This novel explores the conflicts an immigrant has to endure through the examination of the various challenges faced by Bojan and Sonja, his daughter, as they seek to start new lives in Australia having fled a terrifying past in Europe. This novel makes it clear that an immigrant has to face many challenges, and that one of the most difficult challenges is actually their own past and dealing with this. Both Bojan and Sonja have terrible memories of brutality they have either witnessed or experienced, and Bojan's violence towards his daughter can be seen as a direct result of this as he seeks to process the tremendous acts of human barbarity he has witnessed himself.
One way in which the novel points towards this conflict faced by new immigrants is through the symbol of the dam where Bojan finds work. Note how the dam project is described by the official at Bohan's naturalisation ceremony:
The path to the new Australia is lit not only by the electricity that will come forth from your labours here at Butlers Gorge, but by your conviction that the new world can be better than the old.
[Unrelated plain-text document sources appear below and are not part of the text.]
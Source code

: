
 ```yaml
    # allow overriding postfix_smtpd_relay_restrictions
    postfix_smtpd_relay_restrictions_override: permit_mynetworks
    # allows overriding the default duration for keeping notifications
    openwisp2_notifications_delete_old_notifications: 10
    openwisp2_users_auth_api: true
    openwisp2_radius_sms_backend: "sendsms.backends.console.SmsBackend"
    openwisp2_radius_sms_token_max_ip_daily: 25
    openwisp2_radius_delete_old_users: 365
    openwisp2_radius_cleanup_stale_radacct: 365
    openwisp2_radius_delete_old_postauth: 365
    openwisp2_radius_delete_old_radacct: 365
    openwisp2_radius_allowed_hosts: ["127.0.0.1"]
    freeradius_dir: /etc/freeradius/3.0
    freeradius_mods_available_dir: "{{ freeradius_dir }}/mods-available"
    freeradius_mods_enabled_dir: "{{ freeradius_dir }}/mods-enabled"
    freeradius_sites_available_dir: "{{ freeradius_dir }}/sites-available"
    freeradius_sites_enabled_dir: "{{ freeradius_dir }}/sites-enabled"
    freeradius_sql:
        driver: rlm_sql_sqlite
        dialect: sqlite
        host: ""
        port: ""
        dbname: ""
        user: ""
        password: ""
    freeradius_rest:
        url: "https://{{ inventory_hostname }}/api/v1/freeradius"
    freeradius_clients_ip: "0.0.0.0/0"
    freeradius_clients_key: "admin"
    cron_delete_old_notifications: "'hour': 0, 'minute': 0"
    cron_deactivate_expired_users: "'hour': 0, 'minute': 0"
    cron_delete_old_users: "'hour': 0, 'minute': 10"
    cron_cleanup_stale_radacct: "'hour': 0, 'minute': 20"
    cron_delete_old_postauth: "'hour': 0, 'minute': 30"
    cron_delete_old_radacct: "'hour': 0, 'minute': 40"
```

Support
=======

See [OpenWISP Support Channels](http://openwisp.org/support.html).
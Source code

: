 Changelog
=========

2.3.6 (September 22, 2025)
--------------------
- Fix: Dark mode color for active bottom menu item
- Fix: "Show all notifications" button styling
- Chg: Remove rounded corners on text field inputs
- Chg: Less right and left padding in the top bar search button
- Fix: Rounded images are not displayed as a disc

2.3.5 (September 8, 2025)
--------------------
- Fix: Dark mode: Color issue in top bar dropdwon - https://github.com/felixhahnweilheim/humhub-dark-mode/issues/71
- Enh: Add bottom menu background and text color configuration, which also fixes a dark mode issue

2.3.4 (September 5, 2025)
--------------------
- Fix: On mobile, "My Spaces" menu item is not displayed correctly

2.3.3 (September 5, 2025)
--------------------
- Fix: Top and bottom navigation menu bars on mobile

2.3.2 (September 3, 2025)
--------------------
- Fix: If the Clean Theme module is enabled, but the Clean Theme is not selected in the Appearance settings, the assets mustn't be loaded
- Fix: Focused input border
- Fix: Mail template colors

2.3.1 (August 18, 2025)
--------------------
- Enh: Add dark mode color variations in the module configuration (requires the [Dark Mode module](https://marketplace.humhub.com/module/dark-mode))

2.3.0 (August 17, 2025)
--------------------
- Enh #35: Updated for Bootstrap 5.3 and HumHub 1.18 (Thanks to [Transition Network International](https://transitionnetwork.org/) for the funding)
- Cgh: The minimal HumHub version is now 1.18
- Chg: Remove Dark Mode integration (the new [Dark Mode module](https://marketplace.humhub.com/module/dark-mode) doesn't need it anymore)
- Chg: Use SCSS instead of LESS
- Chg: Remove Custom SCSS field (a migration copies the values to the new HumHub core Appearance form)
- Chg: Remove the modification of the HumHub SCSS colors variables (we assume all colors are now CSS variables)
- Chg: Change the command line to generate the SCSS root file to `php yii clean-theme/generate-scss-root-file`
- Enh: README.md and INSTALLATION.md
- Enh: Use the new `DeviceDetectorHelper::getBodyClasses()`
However, ironically, the dam is far from being a new example of cutting edge technology that will bring Tasmania into the future. It is a dilapidated structure and Bojan only narrowly misses being killed when the dam collapses in a deluge. The dam thus becomes a symbol for the Buloh family and all other refugees. In spite of rhetoric talking about a "new start" and "hope for the future," refugees, like the dam itself, are intensely fragile and breakable individuals, that break easily and are not easily repaired. Such symbols help to evoke the true situation of immigrants as they try to adapt to their new country and cope with their past.